Dear Tom and Ray:
I am a college student who loves anything mechanical, and I work on a local farm to earn a little extra money. My boss likes to keep costs down, and that includes maintenance on tractors. That being said, none of the tractors has good batteries, and in the colder times of the year, you get only one shot of about five seconds to start them before the batteries die. My boss swears that putting the tractor in neutral with your foot OFF the clutch lessens the strain on the starter. I say it's easier to start if you press down on the clutch while starting. Who's right? I think he is wrong, but you can't argue with the man who signs the checks. -- Jeremy
RAY: No, you can't argue with him. But you can ignore him. You're right, Jeremy.

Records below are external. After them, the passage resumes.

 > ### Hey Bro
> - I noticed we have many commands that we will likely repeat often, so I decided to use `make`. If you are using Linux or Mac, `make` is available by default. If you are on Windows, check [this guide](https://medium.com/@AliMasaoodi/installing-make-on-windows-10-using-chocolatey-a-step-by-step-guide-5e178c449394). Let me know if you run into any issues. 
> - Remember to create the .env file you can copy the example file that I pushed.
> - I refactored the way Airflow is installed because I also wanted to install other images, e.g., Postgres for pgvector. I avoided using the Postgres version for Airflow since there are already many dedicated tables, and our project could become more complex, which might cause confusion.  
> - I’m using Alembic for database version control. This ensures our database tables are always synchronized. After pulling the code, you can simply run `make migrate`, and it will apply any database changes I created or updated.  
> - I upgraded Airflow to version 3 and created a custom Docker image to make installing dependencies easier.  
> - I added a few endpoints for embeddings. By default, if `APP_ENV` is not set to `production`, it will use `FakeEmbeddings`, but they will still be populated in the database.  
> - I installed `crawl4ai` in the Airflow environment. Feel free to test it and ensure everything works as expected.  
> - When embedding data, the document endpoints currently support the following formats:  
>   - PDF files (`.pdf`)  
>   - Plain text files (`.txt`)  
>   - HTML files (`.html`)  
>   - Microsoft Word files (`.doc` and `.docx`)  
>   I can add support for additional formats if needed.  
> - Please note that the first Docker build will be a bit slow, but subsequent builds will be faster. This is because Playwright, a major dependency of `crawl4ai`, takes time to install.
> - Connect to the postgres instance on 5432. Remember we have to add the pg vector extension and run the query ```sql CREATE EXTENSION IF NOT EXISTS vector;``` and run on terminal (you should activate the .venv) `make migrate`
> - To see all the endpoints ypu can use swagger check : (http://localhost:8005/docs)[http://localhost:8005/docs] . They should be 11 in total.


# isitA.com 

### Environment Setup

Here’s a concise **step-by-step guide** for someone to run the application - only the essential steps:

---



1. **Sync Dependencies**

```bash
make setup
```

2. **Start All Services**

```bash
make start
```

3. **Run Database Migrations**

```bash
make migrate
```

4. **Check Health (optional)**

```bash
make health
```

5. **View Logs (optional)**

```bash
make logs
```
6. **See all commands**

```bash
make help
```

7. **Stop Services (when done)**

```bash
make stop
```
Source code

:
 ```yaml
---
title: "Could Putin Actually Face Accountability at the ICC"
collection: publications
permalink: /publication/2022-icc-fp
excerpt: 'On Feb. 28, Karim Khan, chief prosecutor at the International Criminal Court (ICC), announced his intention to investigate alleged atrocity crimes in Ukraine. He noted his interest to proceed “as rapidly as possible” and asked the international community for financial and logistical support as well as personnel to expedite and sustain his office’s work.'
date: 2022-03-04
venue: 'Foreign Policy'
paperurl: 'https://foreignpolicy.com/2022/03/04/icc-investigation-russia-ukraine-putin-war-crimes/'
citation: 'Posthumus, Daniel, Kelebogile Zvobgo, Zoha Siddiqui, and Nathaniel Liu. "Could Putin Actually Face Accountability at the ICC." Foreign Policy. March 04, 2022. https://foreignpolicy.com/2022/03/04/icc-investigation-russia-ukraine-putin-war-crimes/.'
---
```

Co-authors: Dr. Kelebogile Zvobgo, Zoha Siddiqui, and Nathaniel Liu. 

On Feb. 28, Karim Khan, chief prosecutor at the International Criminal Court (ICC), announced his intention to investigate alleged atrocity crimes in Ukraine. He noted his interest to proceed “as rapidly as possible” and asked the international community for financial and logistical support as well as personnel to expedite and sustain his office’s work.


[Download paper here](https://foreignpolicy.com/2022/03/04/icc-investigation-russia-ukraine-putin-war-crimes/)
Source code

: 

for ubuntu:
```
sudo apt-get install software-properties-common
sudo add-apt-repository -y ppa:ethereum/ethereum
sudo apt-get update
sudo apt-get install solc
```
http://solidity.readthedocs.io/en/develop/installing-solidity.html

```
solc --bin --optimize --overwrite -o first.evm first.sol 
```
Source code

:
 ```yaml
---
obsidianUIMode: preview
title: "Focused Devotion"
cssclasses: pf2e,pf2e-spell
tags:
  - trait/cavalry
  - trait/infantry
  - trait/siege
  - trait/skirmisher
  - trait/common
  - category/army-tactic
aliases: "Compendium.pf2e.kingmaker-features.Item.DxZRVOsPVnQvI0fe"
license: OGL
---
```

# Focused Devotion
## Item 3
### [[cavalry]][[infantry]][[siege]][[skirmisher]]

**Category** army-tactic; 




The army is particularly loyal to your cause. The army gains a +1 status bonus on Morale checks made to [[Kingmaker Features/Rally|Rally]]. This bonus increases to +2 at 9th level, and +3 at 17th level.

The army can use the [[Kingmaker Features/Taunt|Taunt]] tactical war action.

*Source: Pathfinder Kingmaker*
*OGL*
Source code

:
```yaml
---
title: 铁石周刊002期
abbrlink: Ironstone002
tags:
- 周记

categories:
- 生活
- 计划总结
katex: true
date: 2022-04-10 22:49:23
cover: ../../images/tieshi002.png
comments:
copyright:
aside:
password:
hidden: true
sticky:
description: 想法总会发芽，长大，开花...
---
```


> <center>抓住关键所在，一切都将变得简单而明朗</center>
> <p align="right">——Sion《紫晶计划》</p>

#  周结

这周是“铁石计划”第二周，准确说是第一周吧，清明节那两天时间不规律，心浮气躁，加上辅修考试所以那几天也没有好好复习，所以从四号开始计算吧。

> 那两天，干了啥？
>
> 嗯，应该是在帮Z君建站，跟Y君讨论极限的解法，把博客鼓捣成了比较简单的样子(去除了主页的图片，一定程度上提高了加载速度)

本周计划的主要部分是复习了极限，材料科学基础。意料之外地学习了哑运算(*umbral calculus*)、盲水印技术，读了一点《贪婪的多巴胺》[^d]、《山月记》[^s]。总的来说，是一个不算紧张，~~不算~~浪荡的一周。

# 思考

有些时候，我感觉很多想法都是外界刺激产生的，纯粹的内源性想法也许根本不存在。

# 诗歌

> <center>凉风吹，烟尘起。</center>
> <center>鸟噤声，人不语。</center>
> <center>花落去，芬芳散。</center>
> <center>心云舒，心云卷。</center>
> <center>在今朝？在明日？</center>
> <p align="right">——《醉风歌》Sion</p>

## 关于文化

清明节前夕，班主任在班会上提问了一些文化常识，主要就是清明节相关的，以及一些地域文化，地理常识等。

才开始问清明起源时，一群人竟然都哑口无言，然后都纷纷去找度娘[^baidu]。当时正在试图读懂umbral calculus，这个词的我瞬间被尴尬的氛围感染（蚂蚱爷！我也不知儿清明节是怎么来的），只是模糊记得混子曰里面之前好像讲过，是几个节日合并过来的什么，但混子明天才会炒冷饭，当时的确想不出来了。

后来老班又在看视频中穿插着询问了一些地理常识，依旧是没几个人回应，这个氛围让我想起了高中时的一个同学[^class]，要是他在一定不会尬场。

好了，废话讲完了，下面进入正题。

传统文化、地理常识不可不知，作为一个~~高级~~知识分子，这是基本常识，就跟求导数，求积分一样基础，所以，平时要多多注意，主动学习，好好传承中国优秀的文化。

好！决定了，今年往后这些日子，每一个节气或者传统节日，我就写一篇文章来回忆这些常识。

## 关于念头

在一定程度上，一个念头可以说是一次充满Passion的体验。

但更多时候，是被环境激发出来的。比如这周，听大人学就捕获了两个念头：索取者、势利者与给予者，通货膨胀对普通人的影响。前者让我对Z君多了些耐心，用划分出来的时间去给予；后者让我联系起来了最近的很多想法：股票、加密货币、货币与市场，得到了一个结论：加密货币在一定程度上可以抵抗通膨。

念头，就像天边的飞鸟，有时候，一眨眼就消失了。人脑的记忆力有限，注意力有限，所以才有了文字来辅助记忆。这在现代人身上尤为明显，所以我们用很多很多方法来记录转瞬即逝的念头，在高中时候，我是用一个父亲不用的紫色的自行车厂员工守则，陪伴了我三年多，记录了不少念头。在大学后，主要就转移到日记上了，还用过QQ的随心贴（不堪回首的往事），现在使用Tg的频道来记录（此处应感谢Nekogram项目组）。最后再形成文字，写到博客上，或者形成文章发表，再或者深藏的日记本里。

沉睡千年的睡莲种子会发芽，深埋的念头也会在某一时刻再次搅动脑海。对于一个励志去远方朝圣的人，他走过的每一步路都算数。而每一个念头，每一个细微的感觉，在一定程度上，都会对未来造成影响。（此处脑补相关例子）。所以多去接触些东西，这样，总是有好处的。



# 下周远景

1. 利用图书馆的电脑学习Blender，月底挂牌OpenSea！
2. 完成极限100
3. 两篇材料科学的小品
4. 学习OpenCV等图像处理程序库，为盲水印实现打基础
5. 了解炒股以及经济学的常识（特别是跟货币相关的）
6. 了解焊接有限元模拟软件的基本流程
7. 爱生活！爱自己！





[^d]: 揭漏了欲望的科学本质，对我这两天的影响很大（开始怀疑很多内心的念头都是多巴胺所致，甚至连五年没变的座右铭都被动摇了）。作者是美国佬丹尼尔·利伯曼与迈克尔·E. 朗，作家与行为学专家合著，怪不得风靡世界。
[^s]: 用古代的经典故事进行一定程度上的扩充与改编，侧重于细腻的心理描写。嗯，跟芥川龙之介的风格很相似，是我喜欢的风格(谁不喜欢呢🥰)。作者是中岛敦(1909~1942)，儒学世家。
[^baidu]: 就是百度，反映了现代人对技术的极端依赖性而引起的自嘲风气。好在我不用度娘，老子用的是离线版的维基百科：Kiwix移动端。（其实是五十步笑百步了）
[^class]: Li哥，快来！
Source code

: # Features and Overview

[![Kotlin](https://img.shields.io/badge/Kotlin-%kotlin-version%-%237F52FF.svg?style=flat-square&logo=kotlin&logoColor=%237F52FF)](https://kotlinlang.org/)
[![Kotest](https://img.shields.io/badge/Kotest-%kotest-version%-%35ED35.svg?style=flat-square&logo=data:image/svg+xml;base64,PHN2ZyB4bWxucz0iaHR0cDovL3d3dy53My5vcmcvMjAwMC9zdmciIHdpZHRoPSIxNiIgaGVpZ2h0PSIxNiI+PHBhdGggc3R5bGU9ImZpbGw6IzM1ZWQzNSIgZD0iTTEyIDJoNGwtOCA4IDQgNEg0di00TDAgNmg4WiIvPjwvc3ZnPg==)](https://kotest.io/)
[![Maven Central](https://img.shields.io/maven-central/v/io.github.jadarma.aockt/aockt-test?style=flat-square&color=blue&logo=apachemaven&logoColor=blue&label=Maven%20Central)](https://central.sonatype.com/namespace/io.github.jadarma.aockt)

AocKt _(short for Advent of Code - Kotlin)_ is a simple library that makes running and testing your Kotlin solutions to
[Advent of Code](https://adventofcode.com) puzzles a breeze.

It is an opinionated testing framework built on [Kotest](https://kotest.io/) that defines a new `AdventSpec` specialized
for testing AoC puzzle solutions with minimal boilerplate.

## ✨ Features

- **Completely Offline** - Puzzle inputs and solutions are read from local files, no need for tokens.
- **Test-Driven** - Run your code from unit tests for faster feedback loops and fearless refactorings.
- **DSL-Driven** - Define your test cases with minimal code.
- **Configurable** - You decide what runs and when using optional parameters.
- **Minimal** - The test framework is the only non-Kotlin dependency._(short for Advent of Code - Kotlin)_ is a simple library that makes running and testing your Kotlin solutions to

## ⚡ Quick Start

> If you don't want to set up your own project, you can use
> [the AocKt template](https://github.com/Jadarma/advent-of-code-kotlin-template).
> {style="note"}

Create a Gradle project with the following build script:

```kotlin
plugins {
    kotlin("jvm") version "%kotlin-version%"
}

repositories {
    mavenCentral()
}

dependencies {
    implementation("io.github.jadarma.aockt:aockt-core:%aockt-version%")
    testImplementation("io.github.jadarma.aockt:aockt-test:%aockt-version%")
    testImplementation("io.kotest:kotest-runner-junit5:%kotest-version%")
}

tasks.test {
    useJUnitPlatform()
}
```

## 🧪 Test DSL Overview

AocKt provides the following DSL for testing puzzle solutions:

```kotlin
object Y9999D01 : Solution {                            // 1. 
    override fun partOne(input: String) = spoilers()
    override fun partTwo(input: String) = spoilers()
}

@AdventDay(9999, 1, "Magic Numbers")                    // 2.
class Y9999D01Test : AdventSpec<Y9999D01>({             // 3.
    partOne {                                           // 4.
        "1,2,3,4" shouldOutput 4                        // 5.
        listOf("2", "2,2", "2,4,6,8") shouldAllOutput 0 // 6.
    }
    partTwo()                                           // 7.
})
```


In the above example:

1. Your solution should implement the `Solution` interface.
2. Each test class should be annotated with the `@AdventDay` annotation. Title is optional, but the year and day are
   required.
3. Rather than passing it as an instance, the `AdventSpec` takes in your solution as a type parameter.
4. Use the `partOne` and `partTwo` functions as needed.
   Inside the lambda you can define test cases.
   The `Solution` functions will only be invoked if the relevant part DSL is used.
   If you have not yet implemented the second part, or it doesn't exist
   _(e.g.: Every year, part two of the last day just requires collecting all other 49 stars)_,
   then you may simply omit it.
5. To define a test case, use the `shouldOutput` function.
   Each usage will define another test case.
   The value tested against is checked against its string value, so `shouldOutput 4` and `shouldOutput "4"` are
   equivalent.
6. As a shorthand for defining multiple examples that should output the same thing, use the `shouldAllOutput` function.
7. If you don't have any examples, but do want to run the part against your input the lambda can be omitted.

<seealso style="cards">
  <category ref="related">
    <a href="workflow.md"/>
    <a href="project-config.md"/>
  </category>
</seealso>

TOM: When you start the tractor with your foot off the clutch, you're forcing the starter to turn not only the engine, but also the main shaft of the transmission. So right there, you're giving the starter more work to do.
RAY: Add to that the fact that it's cold out, and that 90-weight gear oil in the transmission is thicker than my brother's skull.
TOM: That's thick!
RAY: When you step on the clutch, none of that stuff in the transmission is turning; you've disengaged the transmission from the engine. And if you've got limited battery power, that's absolutely what you want to do -- for cars as well as tractors.
TOM: In fact, if you start cranking the engine with the clutch pedal out, and then push it in mid-crank, you'll be able to hear the engine start to crank faster.
RAY: So you can do one of two things with this newfound knowledge, Jeremy. You can quietly use it to your advantage, and start the tractors the right way by pushing in the clutch.
TOM: Or you can go wave this article in your boss's face, and then after he fires you, you can use this information at your next job.